Lectura del Santo Evangelio según San Lucas. Gloria a ti, Señor.
En aquel tiempo, entró Jesús en el templo y se puso a echar a los vendedores, diciéndoles, escrito está, mi casa es casa de oración, pero vosotros la habéis convertido en una cueva de bandidos. Todos los días enseñaba en el templo. Los sumos sacerdotes, los escribas y los notables del pueblo intentaban quitarlo de medio, pero se dieron cuenta de que no podían hacer nada porque el pueblo entero estaba pendiente de sus labios.
Palabra del Señor.
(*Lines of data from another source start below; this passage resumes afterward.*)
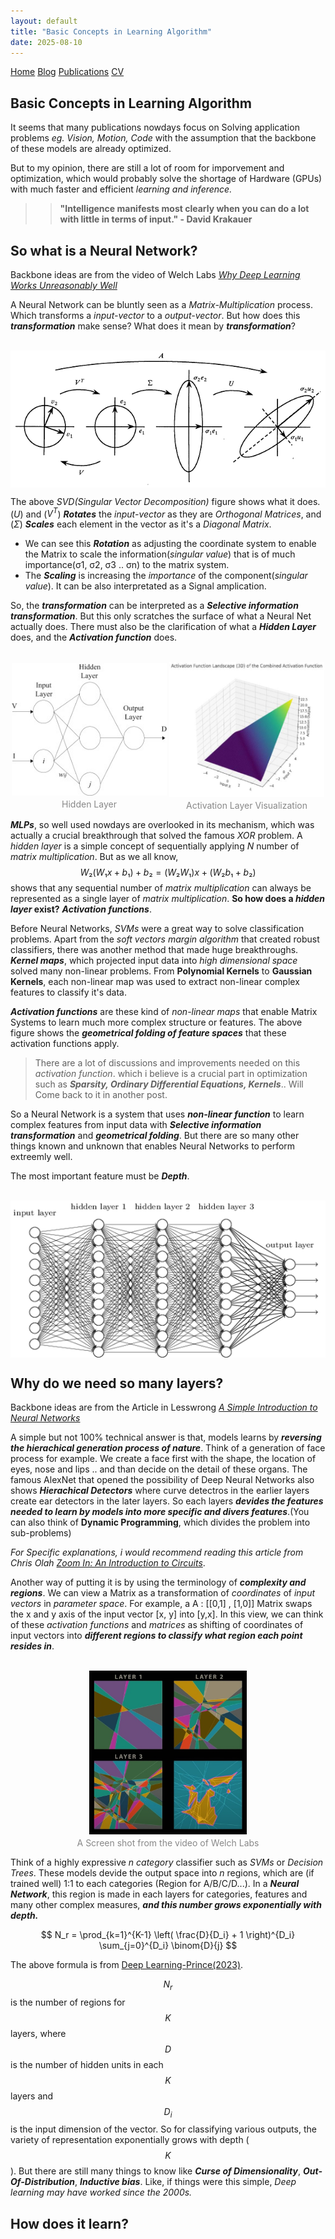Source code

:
 ```yaml
---
layout: default
title: "Basic Concepts in Learning Algorithm"
date: 2025-08-10
---
```


<nav>
  <a href="/">Home</a>
  <a href="/blog/">Blog</a>
  <a href="/publications/">Publications</a>
  <a href="/assets/files/CV_PHJ.pdf">CV</a>
</nav>  

## Basic Concepts in Learning Algorithm

It seems that many publications nowdays focus on Solving application problems *eg. Vision, Motion, Code* with the assumption that the backbone of these models are already optimized.

But to my opinion, there are still a lot of room for imporvement and optimization, which would probably solve the shortage of Hardware (GPUs) with much faster and efficient *learning and inference.*

>> **"Intelligence manifests most clearly when you can do a lot with little in terms of input." - David Krakauer**

## So what is a Neural Network?

Backbone ideas are from the video of Welch Labs *[Why Deep Learning Works Unreasonably Well](https://www.youtube.com/watch?v=qx7hirqgfuU)*

A Neural Network can be bluntly seen as a *Matrix-Multiplication* process. Which transforms a *input-vector* to a *output-vector*. But how does this ***transformation*** make sense? What does it mean by ***transformation***?<br/><br/>

<div style="text-align: center;">
  <img src="/assets/images/posts/BCLA" alt="이미지 설명" style="max-width: 100%; height: auto; display: block; margin: 0 auto;">
</div>

The above *SVD(Singular Vector Decomposition)* figure shows what it does. ($U$) and ($V^T$) ***Rotates*** the *input-vector* as they are *Orthogonal Matrices*, and ($Σ$) ***Scales*** each element in the vector as it's a *Diagonal Matrix*.

- We can see this ***Rotation*** as adjusting the coordinate system to enable the Matrix to scale the information(*singular value*) that is of much importance(σ1, σ2, σ3 .. σn) to the matrix system. 
- The ***Scaling*** is increasing the *importance* of the component(*singular value*). It can be also interpretated as a Signal amplication.

So, the ***transformation*** can be interpreted as a ***Selective information transformation***.
But this only scratches the surface of what a Neural Net actually does. There must also be the clarification of what a ***Hidden Layer*** does, and the ***Activation function*** does.
<br/><br/>

<div style="display: flex; justify-content: center; align-items: center; max-width: 600px; margin: 0 auto;">
  <div style="flex: 1; margin: 0 2px;">
    <img src="/assets/images/posts/BCLA-1" alt="이미지 설명" style="max-width: 100%; height: auto; display: block;">
    <p style="text-align: center; color: #888; font-size: 14px; margin-top: 5px; margin-bottom: 0;">Hidden Layer</p>
  </div>
  <div style="flex: 1; margin: 0 2px;">
    <img src="/assets/images/posts/BCLA-2" alt="이미지 설명" style="max-width: 100%; height: auto; display: block;">
    <p style="text-align: center; color: #888; font-size: 14px; margin-top: 5px; margin-bottom: 0;">Activation Layer Visualization</p>
  </div>
</div>

***MLPs***, so well used nowdays are overlooked in its mechanism, which was actually a crucial breakthrough that solved the famous *XOR* problem. A *hidden layer* is a simple concept of sequentially applying *N* number of *matrix multiplication*. But as we all know, $$ W₂(W₁x + b₁) + b₂ = (W₂W₁)x + (W₂b₁ + b₂) $$ shows that any sequential number of *matrix multiplication* can always be represented as a single layer of *matrix multiplication*. **So how does a *hidden layer* exist?** ***Activation functions***.

Before Neural Networks, *SVMs* were a great way to solve classification problems. Apart from the *soft vectors margin algorithm* that created robust classifiers, there was another method that made huge breakthroughs. ***Kernel maps***, which projected input data into *high dimensional space* solved many non-linear problems. From **Polynomial Kernels** to **Gaussian Kernels**, each non-linear map was used to extract non-linear complex features to classify it's data.

***Activation functions*** are these kind of *non-linear maps* that enable Matrix Systems to learn much more complex structure or features. The above figure shows the ***geometrical folding of feature spaces*** that these activation functions apply. <br/>
> There are a lot of discussions and improvements needed on this *activation function*. which i believe is a crucial part in optimization such as ***Sparsity, Ordinary Differential Equations, Kernels***.. Will Come back to it in another post.

So a Neural Network is a system that uses ***non-linear function*** to learn complex features from input data with ***Selective information transformation*** and ***geometrical folding***. But there are so many other things known and unknown that enables Neural Networks to perform extreemly well.

The most important feature must be ***Depth***.<br/><br/>

<div style="text-align: center;">
  <img src="/assets/images/posts/BCLA-3" alt="이미지 설명" style="max-width: 100%; height: auto; display: block; margin: 0 auto;">
</div>

## Why do we need so many layers?

Backbone ideas are from the Article in Lesswrong *[A Simple Introduction to Neural Networks](https://www.lesswrong.com/posts/Madwb2t79LGrLqWLH/a-simple-introduction-to-neural-networks)*

A simple but not 100% technical answer is that, models learns by ***reversing the hierachical generation process of nature***. Think of a generation of face process for example. We create a face first with the shape, the location of eyes, nose and lips .. and than decide on the detail of these organs. The famous AlexNet that opened the possibility of Deep Neural Networks also shows ***Hierachical Detectors*** where curve detectros in the earlier layers create ear detectors in the later layers. So each layers ***devides the features needed to learn by models into more specific and divers features***.(You can also think of **Dynamic Programming**, which divides the problem into sub-problems)

*For Specific explanations, i would recommend reading this article from Chris Olah [Zoom In: An Introduction to Circuits](https://distill.pub/2020/circuits/zoom-in/)*.

Another way of putting it is by using the terminology of ***complexity and regions***. We can view a Matrix as a transformation of *coordinates* of *input vectors* in *parameter space*. For example, a  A : [[0,1] , [1,0]] Matrix swaps the x and y axis of the input vector [x, y] into [y,x]. In this view, we can think of these *activation functions* and *matrices* as shifting of coordinates of input vectors into ***different regions to classify what region each point resides in***.<br/><br/>

<div style="text-align: center;">
  <img src="/assets/images/posts/BCLA-4.jpg" alt="이미지 설명" style="max-width: 50%; height: auto; display: block; margin: 0 auto;">
  <p style="text-align: center; color: #888; font-size: 14px; margin-top: 5px; margin-bottom: 0;">A Screen shot from the video of Welch Labs</p>
</div>

Think of a highly expressive *n category* classifier such as *SVMs* or *Decision Trees*. These models devide the output space into *n* regions, which are (if trained well) 1:1 to each categories (Region for A/B/C/D...). In a ***Neural Network***, this region is made in each layers for categories, features and many other complex measures, ***and this number grows exponentially with depth.*** 

$$
N_r = \prod_{k=1}^{K-1} \left( \frac{D}{D_i} + 1 \right)^{D_i} \sum_{j=0}^{D_i} \binom{D}{j}
$$

The above formula is from [Deep Learning-Prince(2023)](https://anthology-of-data.science/resources/prince2023udl.pdf).

$$N_r$$ is the number of regions for $$K$$ layers, where $$D$$ is the number of hidden units in each $$K$$ layers and $$D_i$$ is the input dimension of the vector. So for classifying various outputs, the variety of representation exponentially grows with depth ($$K$$). But there are still many things to know like ***Curse of Dimensionality***, ***Out-Of-Distribution***, ***Inductive bias***. Like, if things were this simple, *Deep learning may have worked since the 2000s.*

## How does it learn?



<br/><br/><br/><br/><br/><br/>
Señor Jesús.
Todos conocemos este pasaje del evangelio. Jesús expulsa a los vendedores del templo y dice, "Mi casa es casa de oración." Siempre es importante recordar el valor sagrado de nuestros templos y cuidar todos los detalles que tienen que ver con esa urbanidad de la piedad, el silencio, las posturas, la forma de vestir, el recogimiento, etcétera.
La palabra templo con mayúsculas se aplica a Cristo. Él es el templo. Porque por Cristo, con Cristo y en Cristo entramos en comunión con el Padre, con la fuerza del Espíritu Santo. Jesús es el templo. Y luego de Jesús se aplica a la Virgen María. Ella es llamada también templo de Dios. Ella es el santuario más bonito, más bello de la Santísima Trinidad.
Meditemos brevemente sobre el sentido de esta memoria litúrgica. Hoy estamos celebrando la presentación de la Virgen María en el templo. Lo primero que hay que decir es que esta memoria litúrgica se apoya en una piadosa tradición. No está en la Biblia que la Virgen niña fue llevada al templo para ser consagrada a Dios. Por lo tanto, tenemos una piadosa tradición que la Iglesia ha asumido. De hecho, estamos celebrando ese acontecimiento.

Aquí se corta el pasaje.